Figure 6 Rosiglitazone improved NLRP3 inflammasome activation and oxidative stress in high-fat diet-induced nonalcoholic fatty liver disease mice. Wild-type C57BL/6 mice were fed either an normal control diet or an high-fat diet for 16 wk. Rosiglitazone was administered by oral gavage once daily for 28 consecutive days after 12 wk of HF diet feeding. A: mRNA expression of NLRP3 inflammasome-related genes in the bulk cells of liver; B: mRNA expression of Ppar-γ and oxidative stress-related genes in the liver; C: IL-1β Level in the plasma; D: Caspase-1 activity in the liver; E: SOD activity and GSH content in the plasma; F: ROS and MDA production in the plasma.
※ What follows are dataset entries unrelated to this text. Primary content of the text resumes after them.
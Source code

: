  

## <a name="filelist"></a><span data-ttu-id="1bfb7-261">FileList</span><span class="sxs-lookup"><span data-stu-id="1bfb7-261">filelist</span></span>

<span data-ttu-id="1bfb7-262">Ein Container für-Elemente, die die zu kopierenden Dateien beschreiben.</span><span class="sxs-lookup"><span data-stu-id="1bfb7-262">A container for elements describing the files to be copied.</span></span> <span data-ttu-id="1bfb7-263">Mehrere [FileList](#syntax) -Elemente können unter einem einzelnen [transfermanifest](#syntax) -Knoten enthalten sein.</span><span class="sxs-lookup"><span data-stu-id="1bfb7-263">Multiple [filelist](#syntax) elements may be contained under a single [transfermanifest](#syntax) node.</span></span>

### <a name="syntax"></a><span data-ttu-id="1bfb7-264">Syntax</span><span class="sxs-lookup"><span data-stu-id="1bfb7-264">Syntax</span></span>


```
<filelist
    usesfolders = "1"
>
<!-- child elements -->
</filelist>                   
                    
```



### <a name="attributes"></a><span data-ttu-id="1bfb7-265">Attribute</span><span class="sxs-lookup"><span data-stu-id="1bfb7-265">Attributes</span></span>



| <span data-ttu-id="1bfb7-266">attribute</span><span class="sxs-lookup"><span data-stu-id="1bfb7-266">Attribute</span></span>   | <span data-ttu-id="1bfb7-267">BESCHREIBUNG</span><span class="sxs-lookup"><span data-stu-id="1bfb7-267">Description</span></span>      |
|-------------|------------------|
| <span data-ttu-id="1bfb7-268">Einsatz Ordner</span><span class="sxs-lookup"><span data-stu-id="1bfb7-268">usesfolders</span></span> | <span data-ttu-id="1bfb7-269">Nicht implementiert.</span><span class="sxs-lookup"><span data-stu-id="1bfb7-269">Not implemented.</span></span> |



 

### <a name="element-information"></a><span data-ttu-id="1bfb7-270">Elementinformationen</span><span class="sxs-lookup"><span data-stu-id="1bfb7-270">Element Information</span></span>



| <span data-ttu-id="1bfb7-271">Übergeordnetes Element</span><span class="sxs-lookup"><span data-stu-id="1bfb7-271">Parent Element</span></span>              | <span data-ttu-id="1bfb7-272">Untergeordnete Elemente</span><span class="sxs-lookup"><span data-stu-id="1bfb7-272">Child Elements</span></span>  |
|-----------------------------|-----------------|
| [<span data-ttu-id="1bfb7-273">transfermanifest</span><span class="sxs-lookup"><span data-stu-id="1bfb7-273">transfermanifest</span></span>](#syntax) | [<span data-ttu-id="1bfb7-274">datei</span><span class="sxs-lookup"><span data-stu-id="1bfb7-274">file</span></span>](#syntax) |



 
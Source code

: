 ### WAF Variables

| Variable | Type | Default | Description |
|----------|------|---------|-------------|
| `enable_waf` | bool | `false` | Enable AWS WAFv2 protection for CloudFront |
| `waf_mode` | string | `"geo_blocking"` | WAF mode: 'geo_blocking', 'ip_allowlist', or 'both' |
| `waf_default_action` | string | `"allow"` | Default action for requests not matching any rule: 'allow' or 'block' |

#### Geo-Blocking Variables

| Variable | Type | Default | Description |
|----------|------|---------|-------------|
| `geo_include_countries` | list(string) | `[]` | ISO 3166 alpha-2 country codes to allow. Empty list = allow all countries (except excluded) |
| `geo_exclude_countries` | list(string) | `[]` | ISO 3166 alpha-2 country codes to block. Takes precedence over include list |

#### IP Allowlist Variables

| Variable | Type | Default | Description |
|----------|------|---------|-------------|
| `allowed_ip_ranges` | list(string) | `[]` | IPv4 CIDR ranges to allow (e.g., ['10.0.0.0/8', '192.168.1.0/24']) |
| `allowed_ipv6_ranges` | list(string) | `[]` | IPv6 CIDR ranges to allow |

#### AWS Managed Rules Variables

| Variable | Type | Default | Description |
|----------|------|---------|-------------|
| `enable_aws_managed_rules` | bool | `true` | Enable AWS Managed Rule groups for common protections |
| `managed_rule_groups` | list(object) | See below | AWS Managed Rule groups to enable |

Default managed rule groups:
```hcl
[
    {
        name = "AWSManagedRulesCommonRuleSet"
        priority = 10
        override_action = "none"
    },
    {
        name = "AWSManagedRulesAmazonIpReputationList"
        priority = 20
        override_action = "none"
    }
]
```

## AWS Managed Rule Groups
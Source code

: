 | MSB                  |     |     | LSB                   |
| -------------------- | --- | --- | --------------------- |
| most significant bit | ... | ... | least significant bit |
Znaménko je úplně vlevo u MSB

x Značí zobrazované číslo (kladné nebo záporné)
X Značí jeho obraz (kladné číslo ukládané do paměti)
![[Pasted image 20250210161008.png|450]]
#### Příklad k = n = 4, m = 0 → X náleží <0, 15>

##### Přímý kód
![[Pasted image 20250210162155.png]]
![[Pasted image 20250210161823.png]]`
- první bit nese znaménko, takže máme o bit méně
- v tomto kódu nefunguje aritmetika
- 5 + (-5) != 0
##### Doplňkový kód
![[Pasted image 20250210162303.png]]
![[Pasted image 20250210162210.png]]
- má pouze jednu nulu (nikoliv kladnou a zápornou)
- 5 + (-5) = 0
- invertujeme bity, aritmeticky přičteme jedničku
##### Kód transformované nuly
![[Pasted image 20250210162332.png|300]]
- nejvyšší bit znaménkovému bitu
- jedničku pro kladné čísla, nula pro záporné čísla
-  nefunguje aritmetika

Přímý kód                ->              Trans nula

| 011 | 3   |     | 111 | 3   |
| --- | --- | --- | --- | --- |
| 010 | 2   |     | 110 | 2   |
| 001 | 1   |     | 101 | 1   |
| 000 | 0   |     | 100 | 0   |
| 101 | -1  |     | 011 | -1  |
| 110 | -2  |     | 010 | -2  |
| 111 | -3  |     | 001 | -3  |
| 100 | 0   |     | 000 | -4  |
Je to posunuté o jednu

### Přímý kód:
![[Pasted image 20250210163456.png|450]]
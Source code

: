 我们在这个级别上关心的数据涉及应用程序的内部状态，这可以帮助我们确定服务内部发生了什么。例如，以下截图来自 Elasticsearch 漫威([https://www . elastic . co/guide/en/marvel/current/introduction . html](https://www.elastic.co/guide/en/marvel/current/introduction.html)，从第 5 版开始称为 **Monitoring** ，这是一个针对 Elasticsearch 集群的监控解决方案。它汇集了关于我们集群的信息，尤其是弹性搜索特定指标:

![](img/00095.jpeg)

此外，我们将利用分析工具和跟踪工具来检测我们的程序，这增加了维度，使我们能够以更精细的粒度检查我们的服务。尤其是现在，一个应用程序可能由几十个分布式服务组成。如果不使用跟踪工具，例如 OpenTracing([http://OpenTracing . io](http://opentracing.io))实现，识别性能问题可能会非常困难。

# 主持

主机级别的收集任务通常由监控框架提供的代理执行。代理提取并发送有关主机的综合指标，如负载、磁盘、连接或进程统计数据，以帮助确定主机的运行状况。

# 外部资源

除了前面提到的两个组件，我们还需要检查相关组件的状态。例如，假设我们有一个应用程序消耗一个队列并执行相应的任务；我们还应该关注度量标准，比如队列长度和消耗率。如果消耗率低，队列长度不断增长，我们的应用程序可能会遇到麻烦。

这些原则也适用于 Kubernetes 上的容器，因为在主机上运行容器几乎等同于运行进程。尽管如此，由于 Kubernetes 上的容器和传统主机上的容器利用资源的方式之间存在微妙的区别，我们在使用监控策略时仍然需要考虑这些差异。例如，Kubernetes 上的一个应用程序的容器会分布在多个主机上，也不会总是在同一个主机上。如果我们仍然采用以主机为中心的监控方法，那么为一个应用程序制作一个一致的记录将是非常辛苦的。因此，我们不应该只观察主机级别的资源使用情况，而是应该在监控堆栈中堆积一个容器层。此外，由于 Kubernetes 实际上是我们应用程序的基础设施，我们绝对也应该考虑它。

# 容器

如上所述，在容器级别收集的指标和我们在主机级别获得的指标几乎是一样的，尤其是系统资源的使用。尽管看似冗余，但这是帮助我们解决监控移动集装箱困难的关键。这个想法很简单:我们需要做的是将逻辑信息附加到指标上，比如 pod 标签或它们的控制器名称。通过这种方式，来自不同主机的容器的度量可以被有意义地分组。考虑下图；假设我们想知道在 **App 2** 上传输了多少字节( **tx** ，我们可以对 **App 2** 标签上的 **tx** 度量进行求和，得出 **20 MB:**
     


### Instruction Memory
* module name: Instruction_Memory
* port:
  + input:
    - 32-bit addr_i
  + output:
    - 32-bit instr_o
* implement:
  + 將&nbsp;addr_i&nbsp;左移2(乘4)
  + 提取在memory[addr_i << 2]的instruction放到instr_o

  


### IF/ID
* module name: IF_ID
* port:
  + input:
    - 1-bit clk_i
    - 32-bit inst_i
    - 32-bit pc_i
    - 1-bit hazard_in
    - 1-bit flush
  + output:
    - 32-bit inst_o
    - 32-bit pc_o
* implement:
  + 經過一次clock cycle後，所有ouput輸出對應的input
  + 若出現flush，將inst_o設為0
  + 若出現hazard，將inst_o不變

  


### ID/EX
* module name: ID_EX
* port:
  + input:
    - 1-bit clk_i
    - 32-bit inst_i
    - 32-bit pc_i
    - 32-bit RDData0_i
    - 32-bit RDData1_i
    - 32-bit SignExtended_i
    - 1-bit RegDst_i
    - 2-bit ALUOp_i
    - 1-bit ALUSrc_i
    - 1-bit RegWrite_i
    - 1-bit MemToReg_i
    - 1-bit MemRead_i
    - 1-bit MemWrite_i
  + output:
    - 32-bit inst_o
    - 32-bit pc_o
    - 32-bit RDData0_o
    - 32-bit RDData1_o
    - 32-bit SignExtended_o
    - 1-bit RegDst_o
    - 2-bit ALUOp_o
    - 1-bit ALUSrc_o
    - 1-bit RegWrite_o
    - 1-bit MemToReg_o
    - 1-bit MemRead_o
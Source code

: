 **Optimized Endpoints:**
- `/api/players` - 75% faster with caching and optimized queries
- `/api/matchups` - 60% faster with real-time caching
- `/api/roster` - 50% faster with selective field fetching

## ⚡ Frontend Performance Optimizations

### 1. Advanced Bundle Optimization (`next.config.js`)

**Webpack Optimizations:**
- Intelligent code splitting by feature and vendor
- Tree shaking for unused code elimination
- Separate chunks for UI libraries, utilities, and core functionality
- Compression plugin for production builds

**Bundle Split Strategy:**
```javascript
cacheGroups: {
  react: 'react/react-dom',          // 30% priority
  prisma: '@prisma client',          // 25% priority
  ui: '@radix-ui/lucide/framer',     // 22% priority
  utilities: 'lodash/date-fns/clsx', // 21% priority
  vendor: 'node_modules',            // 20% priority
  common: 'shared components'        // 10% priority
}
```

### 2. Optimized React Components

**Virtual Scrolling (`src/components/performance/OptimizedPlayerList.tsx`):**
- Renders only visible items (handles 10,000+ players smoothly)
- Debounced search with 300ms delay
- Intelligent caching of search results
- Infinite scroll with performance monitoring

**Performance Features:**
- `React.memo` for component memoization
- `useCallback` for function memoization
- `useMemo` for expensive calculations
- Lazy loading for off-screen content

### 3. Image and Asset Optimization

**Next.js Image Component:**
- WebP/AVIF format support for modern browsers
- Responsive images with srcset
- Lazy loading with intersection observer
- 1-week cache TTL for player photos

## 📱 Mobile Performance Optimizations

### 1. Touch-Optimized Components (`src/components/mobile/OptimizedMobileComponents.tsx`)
Values are expressed as the mean ± SE of the mean, ^aP < 0.05, ^bP < 0.01 vs NC; ^cP < 0.05, ^dP < 0.01 comparison of the designated two groups, n = 10 animals per group. HF: High-fat; NC: Normal control; RSG: Rosiglitazone; Keap1: Kelch-like ECH-associated protein 1; Nrf2: NF-E2-related factor 2; Ho-1: Heme oxygenase-1; Nlrp3: NLR family pyrin domain-containing 3; Caspase-1: Cysteinyl aspartate-specific proteinase-1; Ppar-γ: Peroxisome proliferators-activated receptor-γ; IL: Interleukin; SOD: Superoxide dismutase; GSH: Glutathione; MDA: Malondialdehyde; ROS: Reactive oxygen species.